This is our first type with with both parameters and indices. But why stop at just indexing to distinguish even and odd-lengthed lists? We can index a list by its length itself.

Vectors

Let’s look again at the definition of the vec type, first shown in the introduction.

type vec (a:Type) : nat -> Type =
  | Nil : vec a 0
  | Cons : #n:nat -> hd:a -> tl:vec a n -> vec a (n + 1)

Here, we’re defining just a single type constructor called vec (i.e, just \(T_1\)), which a single parameter (a:Type) and one index nat.

vec has two data constructors: Nil builds an instance of vec a 0, the empty vector; and Cons hd tl builds an instance of vec a (n + 1) from a head element hd:a and a tail tl : vec a n. That is, the two constructors build different instances of vec—those instances have the same parameter (a), but different indexes (0 and n + 1).

Note

Datatypes in many languages in the ML family, including OCaml and F#, have parameters but no indexes. So, all the data construtors construct the same instance of the type constructor. Further, all data constructors take at most one argument. If your datatype happens to be simple enough to fit these restrictions, you can use a notation similar to OCaml or F* for those types in F*. For example, here’s the option type defined in F* using an OCaml-like notation.

type option a =
  | None
  | Some of a

This is equivalent to

type option a =
  | None : option a
  | Some : a -> option a

Getting an element from a vector

With our length-indexed vec type, one can write functions with types that make use of the length information to ensure that they are well-defined.

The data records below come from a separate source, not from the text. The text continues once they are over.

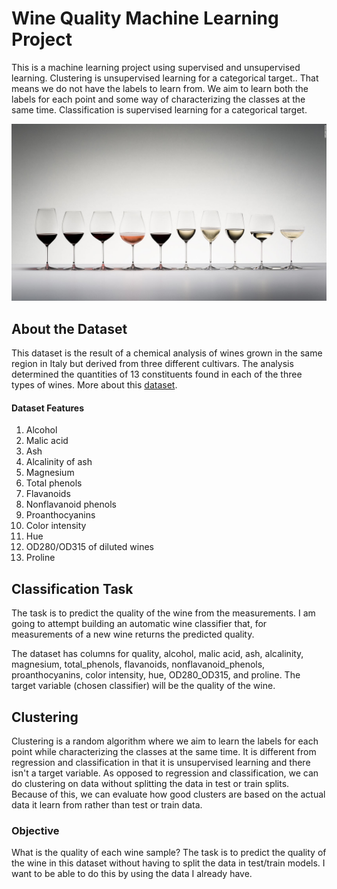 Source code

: # Wine Quality Machine Learning Project

This is a machine learning project using supervised and unsupervised learning. Clustering is unsupervised learning for a categorical target.. That means we do not have the labels to learn from. We aim to learn both the labels for each point and some way of characterizing the classes at the same time. Classification is supervised learning for a categorical target.

![alt text](https://github.com/stubbsdiondra/PortfolioProjects/blob/main/Wine%20Quality%20Project/wine.jpg)

## About the Dataset

This dataset is the result of a chemical analysis of wines grown in the same region in Italy but derived from three different cultivars. The analysis determined the quantities of 13 constituents found in each of the three types of wines. More about this [dataset](https://archive.ics.uci.edu/ml/datasets/wine).

#### Dataset Features
1. Alcohol
2. Malic acid
3. Ash
4. Alcalinity of ash  
5. Magnesium
6. Total phenols
7. Flavanoids
8. Nonflavanoid phenols
9. Proanthocyanins
10. Color intensity
11. Hue
12. OD280/OD315 of diluted wines
13. Proline

## Classification Task
The task is to predict the quality of the wine from the measurements. I am going to attempt building an automatic wine classifier that, for measurements of a new wine returns the predicted quality. 

The dataset has columns for quality, alcohol,	malic acid, ash, alcalinity, magnesium, total_phenols, flavanoids, nonflavanoid_phenols, proanthocyanins, color intensity, hue, OD280_OD315, and proline. The target variable (chosen classifier) will be the quality of the wine.

## Clustering 

Clustering is a random algorithm where we aim to learn the labels for each point while characterizing the classes at the same time. It is different from regression and classification in that it is unsupervised learning and there isn't a target variable.  As opposed to regression and classification, we can do clustering on data without splitting the data in test or train splits. Because of this, we can evaluate how good clusters are based on the actual data it learn from rather than test or train data.

### Objective

What is the quality of each wine sample? The task is to predict the quality of the wine in this dataset without having to split the data in test/train models. I want to be able to do this by using the data I already have.
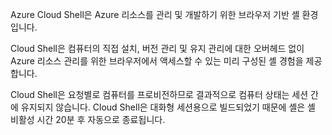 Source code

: Azure Cloud Shell은 Azure 리소스를 관리 및 개발하기 위한 브라우저 기반 셸 환경입니다.

Cloud Shell은 컴퓨터의 직접 설치, 버전 관리 및 유지 관리에 대한 오버헤드 없이 Azure 리소스 관리를 위한 브라우저에서 액세스할 수 있는 미리 구성된 셸 경험을 제공합니다.

Cloud Shell은 요청별로 컴퓨터를 프로비전하므로 결과적으로 컴퓨터 상태는 세션 간에 유지되지 않습니다. Cloud Shell은 대화형 세션용으로 빌드되었기 때문에 셸은 셸 비활성 시간 20분 후 자동으로 종료됩니다. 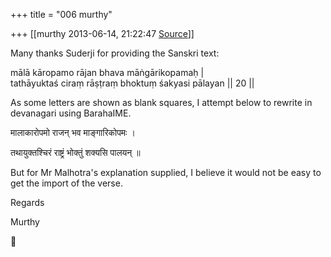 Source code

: +++
title = "006 murthy"

+++
[[murthy	2013-06-14, 21:22:47 [Source](https://groups.google.com/g/samskrita/c/5TCDMTotqr8)]]



Many thanks Suderji for providing the Sanskri text:

mālā kāropamo rājan bhava māṅgārikopamaḥ \|  
 tathāyuktaś ciraṃ rāṣṭraṃ bhoktuṃ śakyasi pālayan \|\| 20 \|\|

As some letters are shown as blank squares, I attempt below to rewrite in devanagari using BarahaIME.

मालाकारोपमो राजन् भव माङ्गारिकोपमः ।

तथायुक्तश्चिरं राष्ट्रं भोक्तुं शक्यसि पालयन् ॥

But for Mr Malhotra's explanation supplied, I believe it would not be easy to get the import of the verse.

Regards

Murthy



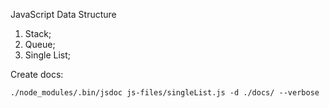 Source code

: JavaScript  Data Structure

1. Stack;
2. Queue;
3. Single List;

Create docs:

    ./node_modules/.bin/jsdoc js-files/singleList.js -d ./docs/ --verbose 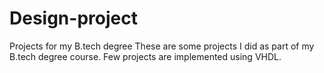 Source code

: # Design-project
Projects for my B.tech degree
These are some projects I did as part of my B.tech degree course.
Few projects are implemented using VHDL.
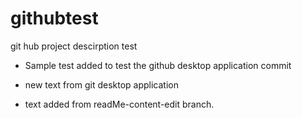 # githubtest
git hub project descirption test

- Sample test added to test the github desktop application commit

- new text from git desktop application

- text added from readMe-content-edit branch.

For example, to get the i th element of a vector, one can write:

let rec get #a #n (i:nat{i < n}) (v:vec a n)
  : a
  = match v with
    | Nil -> false_elim()
    | Cons hd tl ->
      if i = 0 then hd
      else get (i - 1) tl

The type of get i v says that i must be less than n, where n is the length of v, i.e., that i is within bounds of the vector, which is enough to prove that get i v can always return an element of type a. Let’s look a bit more closely at how this function is typechecked by F*.

The first key bit is pattern matching v:

match v with
| Nil -> false_elim()
| Cons hd tl ->

In case v is Nil, we use the library function Prims.false_elim : squash False -> a to express that this case is impossible. Intuitively, since the index i is a natural number strictly less than the length of the list, we should be able to convince F* that n <> 0.

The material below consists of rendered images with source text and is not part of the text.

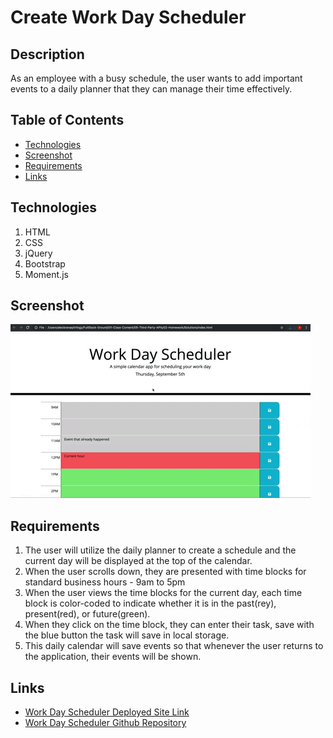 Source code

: # Create Work Day Scheduler
## Description
As an employee with a busy schedule, the user wants to add important events to a daily planner that they can manage their time effectively.

## Table of Contents
* [Technologies](#technologies)
* [Screenshot](#screenshot)
* [Requirements](#requirements)
* [Links](#links)


## Technologies
1. HTML 
2. CSS 
3. jQuery
4. Bootstrap
5. Moment.js


## Screenshot
![Screenshot](./assets/images/05-third-party-apis-homework-demo.gif)

## Requirements
1. The user will utilize the daily planner to create a schedule and the current day will be displayed at the top of the calendar.
2. When the user scrolls down, they are presented with time blocks for standard business hours - 9am to 5pm
3. When the user views the time blocks for the current day, each time block is color-coded to indicate whether it is in the past(rey), present(red), or future(green).
4. When they click on the time block, they can enter their task, save with the blue button the task will save in local storage.
5. This daily calendar will save events so that whenever the user returns to the application, their events will be shown.

## Links
* [Work Day Scheduler Deployed Site Link](https://bspiewak6.github.io/workday-scheduler) 
* [Work Day Scheduler Github Repository](https://github.com/bspiewak6/workday-scheduler)



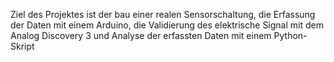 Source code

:Ziel des Projektes ist der bau einer realen Sensorschaltung, die Erfassung der Daten mit einem Arduino, die Validierung des elektrische Signal mit dem Analog Discovery 3 und Analyse der erfassten Daten mit einem Python-Skript
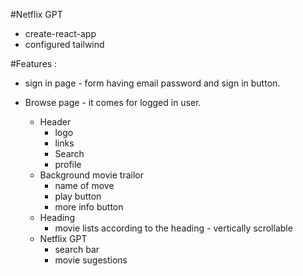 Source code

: #Netflix GPT
  - create-react-app
  - configured tailwind
  
#Features :
- sign in page - form having email password and sign in button.

- Browse page - it comes for logged in user.
   - Header
     - logo
     - links
     - Search 
     - profile 
   - Background movie trailor 
     - name of move
     - play button
     - more info button 
   - Heading
     - movie lists according to the heading - vertically scrollable
   - Netflix GPT 
     - search bar 
     - movie sugestions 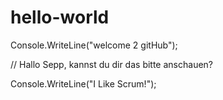 # hello-world

Console.WriteLine("welcome 2 gitHub");

// Hallo Sepp, kannst du dir das bitte anschauen?

Console.WriteLine("I Like Scrum!");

The way this works is that F* typechecks the branch in a context that includes an equation, namely that the v : vec a n equals the pattern Nil : vec a 0. With the assumption that v == Nil in the context, F* tries to check that false_elim is well-typed, which in turn requires () : squash False. This produces an proof obligation sent to the SMT solver, which is able to prove False in this case, since from v = Nil we must have that n = 0 which contradicts i < n. Put another way, the branch where v = Nil is unreachable given the precondition i < n.

Note

When a branch is unreachable, F* allows you to just omit the branch altogether, rather than writing it an explicitly calling false_elim. For example, it is more common to write:

let rec get #a #n (i:nat{i < n}) (v:vec a n)
  : a
  = let Cons hd tl = v in
    if i = 0 then hd
    else get (i - 1) tl

where let Cons hd tl = v pattern matches v against just Cons hd tl. F* automatically proves that the other cases of the match are unreachable.

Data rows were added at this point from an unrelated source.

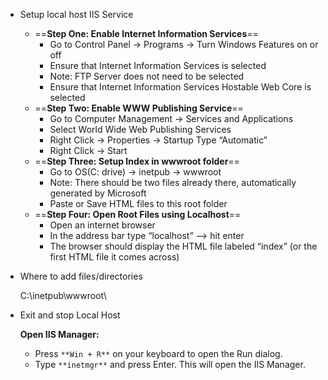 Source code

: - Setup local host IIS Service
    
    - ==**Step One: Enable Internet Information Services**==
        - Go to Control Panel -> Programs -> Turn Windows Features on or off
        - Ensure that Internet Information Services is selected
        - Note: FTP Server does not need to be selected
        - Ensure that Internet Information Services Hostable Web Core is selected
    - ==**Step Two: Enable WWW Publishing Service**==
        - Go to Computer Management -> Services and Applications
        - Select World Wide Web Publishing Services
        - Right Click -> Properties -> Startup Type “Automatic”
        - Right Click -> Start
    - ==**Step Three: Setup Index in wwwroot folder**==
        - Go to OS(C: drive) -> inetpub -> wwwroot
        - Note: There should be two files already there, automatically generated by Microsoft
        - Paste or Save HTML files to this root folder
    - ==**Step Four: Open Root Files using Localhost**==
        - Open an internet browser
        - In the address bar type “localhost” –> hit enter
        - The browser should display the HTML file labeled “index” (or the first HTML file it comes across)
    
- Where to add files/directories
    
    C:\inetpub\wwwroot\
    
- Exit and stop Local Host
    
    **Open IIS Manager:**
    
    - Press `**Win + R**` on your keyboard to open the Run dialog.
    - Type `**inetmgr**` and press Enter. This will open the IIS Manager.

Now, turning to the second case, we have a pattern like this:

match v with
| Cons hd tl ->

But, recall that Cons has an implicit first argument describing the length of tl. So, more explicitly, our pattern is of the form below, where tl : vec a m.

match v with
| Cons #m hd tl ->

F* typechecks the branch in a context that includes the equation that v == Cons #m hd tl, which lets the solve conclude that n == m + 1, from the type of Cons.

If i=0, we’ve found the element we want and return it.

Otherwise, we make a recursive call get (i - 1) tl and now F* has to:

  • Instantiate the implicit argument of get to m, the length of tl. That is, in explicit form, this recursive call is really get #m (i - 1) tl. F* does this by relying on a unification algorithm implemented as part of its type inference procedure.

  • Prove that (i - 1) < m, which follows from i < n and n == m + 1.

  • Prove that the recursive call terminates, by proving that m << n, or, equivalently, since m and n are natural numbers, m < n. This is easy, since we have n == m + 1.

Let’s try a few exercises. The main work is to find a type for the functions in question. Once you do, the rest of the code will “write itself”.

Exercises

Exercise: Concatenating vectors

Click here for the exercise file.

Implement a function to concatenate vectors. It should have the following signature:

val append (#a:Type) (#n #m:nat) (v1:vec a n) (v2:vec a m)
  : vec a (n + m)

Answer

let rec append #a #n #m (v1:vec a n) (v2:vec a m)
  : vec a (n + m)
  = match v1 with
    | Nil -> v2
    | Cons hd tl -> Cons hd (append tl v2)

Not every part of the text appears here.